Content starts

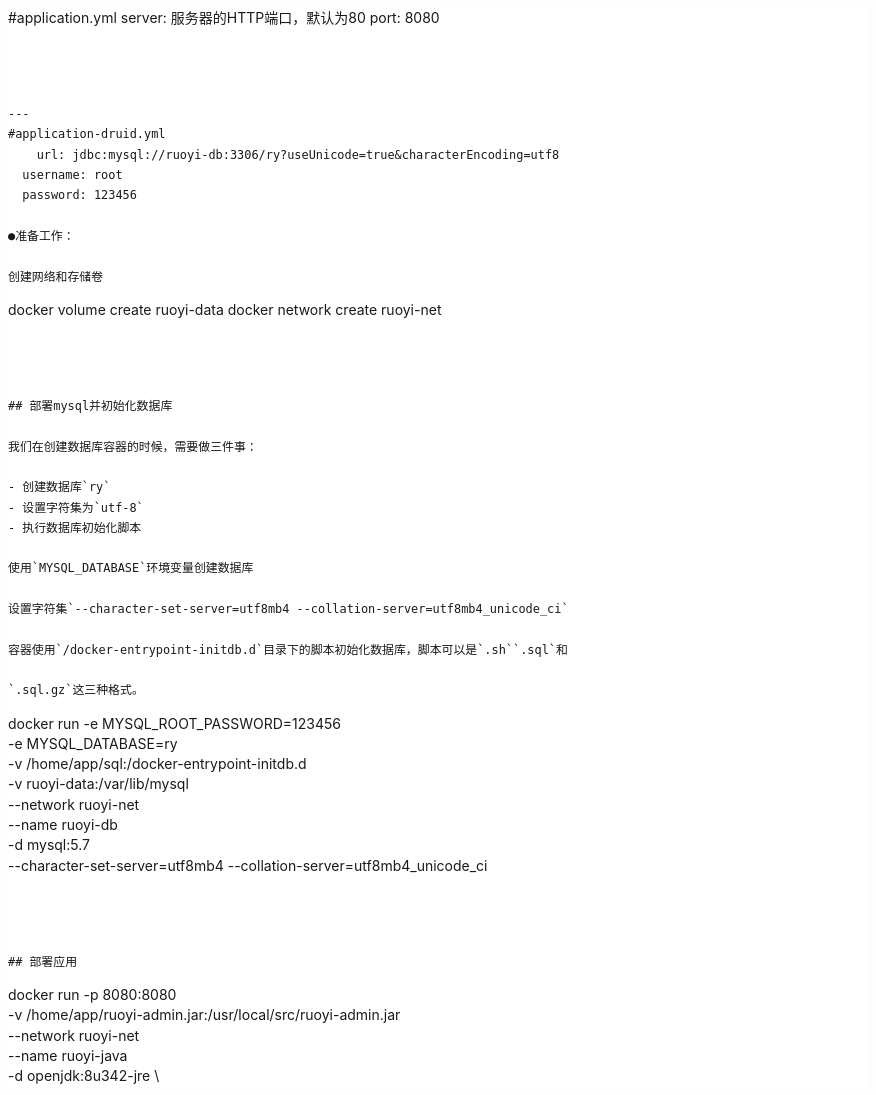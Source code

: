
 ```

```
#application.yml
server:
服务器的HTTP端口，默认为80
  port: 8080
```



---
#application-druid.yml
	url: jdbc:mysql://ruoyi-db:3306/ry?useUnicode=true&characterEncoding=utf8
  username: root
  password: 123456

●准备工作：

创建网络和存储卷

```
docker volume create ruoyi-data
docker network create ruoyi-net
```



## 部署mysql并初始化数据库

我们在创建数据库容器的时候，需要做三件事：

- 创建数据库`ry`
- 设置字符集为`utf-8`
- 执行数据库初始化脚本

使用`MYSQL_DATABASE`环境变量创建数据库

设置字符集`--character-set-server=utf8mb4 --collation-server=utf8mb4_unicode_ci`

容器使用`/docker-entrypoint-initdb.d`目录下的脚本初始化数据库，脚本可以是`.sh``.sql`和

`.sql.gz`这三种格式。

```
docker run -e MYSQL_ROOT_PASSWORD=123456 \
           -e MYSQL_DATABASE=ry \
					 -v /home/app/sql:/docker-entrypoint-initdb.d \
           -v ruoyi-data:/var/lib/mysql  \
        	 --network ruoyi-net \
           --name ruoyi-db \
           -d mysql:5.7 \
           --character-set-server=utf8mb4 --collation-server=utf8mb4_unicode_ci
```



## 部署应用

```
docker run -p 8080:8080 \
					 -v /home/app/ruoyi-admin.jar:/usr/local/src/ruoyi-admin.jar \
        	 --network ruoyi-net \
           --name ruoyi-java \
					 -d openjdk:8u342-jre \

Content ends
Content starts

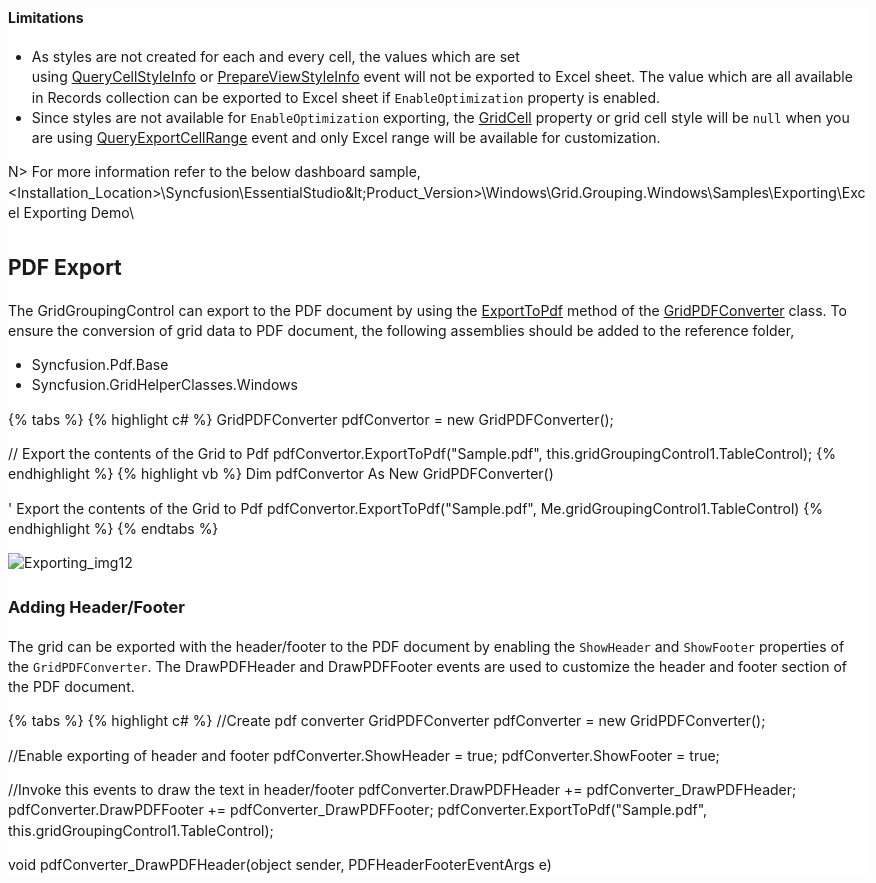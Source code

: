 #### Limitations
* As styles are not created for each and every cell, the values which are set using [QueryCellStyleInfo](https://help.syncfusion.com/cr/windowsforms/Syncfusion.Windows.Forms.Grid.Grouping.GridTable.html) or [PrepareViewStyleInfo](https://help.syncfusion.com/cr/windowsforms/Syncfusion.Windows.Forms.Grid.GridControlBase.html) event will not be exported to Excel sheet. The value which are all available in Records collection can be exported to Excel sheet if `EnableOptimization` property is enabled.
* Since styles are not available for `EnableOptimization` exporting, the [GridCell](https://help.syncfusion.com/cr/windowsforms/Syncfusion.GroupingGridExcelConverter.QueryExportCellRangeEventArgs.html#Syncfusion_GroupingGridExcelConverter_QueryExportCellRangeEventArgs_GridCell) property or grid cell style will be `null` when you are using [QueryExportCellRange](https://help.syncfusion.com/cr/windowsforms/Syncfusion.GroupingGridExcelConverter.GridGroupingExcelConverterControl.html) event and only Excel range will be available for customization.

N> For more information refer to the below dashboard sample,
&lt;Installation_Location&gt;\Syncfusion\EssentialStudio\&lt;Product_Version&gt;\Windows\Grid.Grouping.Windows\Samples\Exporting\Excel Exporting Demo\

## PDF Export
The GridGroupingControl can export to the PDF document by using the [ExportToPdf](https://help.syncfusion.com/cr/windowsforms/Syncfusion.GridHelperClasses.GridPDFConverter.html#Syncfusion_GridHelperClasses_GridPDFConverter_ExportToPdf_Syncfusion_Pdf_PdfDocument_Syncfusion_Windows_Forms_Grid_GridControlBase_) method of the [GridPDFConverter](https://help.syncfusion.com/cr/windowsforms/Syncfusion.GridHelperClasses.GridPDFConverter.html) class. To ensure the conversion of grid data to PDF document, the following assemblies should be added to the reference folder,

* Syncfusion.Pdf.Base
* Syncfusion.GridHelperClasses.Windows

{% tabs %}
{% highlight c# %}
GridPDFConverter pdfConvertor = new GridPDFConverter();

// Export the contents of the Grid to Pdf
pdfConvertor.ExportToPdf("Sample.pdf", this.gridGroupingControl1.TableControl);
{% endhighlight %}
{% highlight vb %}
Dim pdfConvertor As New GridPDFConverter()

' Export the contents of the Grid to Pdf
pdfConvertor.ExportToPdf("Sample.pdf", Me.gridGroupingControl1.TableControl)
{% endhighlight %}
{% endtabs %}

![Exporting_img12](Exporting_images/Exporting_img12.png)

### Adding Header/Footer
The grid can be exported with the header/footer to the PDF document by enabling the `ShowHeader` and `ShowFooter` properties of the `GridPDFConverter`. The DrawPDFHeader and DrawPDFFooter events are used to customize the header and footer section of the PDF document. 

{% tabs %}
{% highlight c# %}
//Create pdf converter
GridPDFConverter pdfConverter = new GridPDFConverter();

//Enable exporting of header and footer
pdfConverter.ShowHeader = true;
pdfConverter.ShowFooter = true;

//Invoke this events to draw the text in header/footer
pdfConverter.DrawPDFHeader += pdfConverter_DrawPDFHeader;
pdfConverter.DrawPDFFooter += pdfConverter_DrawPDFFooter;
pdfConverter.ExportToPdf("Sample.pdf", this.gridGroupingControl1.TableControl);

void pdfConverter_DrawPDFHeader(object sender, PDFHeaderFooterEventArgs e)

Content ends

→ Problem description
Total lines with "ruoyi" in the records above: report that figure alone.

→ Response for this exercise
9